▶ AVAILABLE DATA:
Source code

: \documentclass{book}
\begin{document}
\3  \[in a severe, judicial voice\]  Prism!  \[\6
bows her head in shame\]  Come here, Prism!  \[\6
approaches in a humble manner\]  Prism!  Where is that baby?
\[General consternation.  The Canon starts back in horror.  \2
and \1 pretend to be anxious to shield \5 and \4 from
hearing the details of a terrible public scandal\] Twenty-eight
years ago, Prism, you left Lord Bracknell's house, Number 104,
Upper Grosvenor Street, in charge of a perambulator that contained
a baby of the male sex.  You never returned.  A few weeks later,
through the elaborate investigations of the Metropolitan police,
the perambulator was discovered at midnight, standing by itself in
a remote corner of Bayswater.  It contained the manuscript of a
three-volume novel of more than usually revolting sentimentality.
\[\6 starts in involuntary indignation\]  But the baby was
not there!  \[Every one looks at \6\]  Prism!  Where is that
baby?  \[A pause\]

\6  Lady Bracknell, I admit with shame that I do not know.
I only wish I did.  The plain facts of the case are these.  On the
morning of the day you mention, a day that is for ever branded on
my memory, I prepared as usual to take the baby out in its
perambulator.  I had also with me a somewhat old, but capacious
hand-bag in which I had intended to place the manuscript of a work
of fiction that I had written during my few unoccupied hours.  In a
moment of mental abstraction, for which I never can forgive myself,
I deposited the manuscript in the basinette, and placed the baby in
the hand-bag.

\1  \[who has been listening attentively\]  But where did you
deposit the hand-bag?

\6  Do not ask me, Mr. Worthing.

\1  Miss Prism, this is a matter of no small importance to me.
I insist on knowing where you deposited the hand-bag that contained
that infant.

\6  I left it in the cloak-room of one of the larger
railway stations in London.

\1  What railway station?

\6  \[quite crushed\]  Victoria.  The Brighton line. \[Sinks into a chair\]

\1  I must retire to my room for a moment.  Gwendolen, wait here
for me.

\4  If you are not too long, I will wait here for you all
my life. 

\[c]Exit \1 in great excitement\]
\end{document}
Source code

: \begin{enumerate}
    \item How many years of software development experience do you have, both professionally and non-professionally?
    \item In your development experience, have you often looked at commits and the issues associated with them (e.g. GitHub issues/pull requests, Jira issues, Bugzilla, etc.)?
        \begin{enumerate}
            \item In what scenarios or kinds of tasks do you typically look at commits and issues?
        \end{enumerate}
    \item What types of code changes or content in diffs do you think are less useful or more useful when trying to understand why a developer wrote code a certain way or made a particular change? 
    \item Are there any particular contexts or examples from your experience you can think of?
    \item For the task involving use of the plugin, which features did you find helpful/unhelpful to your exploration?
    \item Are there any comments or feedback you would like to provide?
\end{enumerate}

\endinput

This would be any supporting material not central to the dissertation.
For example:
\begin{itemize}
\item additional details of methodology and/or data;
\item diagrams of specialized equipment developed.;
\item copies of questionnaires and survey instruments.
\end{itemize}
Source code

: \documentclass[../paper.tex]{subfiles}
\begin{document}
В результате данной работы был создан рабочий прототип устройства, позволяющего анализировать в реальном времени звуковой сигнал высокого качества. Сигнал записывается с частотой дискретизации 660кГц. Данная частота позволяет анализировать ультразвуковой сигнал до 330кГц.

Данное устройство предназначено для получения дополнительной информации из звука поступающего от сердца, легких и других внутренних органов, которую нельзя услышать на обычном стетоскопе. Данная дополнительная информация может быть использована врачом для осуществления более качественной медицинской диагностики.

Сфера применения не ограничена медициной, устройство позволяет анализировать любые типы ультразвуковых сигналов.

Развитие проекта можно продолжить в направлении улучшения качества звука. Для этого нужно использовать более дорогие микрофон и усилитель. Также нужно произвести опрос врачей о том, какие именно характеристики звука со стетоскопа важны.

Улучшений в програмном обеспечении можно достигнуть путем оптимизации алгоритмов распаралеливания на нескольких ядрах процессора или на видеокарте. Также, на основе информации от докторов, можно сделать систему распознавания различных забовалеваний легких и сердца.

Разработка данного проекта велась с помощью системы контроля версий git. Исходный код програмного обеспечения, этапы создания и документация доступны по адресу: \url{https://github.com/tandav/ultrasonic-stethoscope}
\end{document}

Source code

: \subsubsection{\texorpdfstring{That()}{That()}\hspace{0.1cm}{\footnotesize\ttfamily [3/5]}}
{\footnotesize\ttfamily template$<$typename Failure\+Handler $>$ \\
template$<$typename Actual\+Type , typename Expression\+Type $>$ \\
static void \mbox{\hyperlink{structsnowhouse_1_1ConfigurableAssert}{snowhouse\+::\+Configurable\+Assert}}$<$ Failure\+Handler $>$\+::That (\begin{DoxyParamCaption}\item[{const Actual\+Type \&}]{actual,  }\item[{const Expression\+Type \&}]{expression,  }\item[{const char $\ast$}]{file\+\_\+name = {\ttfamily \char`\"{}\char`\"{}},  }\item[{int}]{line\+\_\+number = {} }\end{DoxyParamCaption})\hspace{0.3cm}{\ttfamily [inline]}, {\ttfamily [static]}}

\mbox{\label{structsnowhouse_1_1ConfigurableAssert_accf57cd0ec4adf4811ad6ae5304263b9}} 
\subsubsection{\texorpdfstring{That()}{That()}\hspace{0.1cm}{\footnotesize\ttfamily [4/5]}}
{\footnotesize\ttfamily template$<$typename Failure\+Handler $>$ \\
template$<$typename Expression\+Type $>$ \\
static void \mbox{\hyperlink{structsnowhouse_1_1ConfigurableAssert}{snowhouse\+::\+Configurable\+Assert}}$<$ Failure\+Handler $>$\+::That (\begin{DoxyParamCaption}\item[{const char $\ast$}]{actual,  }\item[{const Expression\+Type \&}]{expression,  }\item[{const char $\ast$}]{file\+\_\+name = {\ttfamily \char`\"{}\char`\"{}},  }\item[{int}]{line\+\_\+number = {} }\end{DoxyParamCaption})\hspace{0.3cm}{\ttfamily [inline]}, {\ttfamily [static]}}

▶ REQUIREMENT: Copy the records above exactly, please, but only from the first line through the line containing "approaches in a".

▶ RESULT OF THIS TASK:
Source code

: \documentclass{book}
\begin{document}
\3  \[in a severe, judicial voice\]  Prism!  \[\6
bows her head in shame\]  Come here, Prism!  \[\6
approaches in a humble manner\]  Prism!  Where is that baby?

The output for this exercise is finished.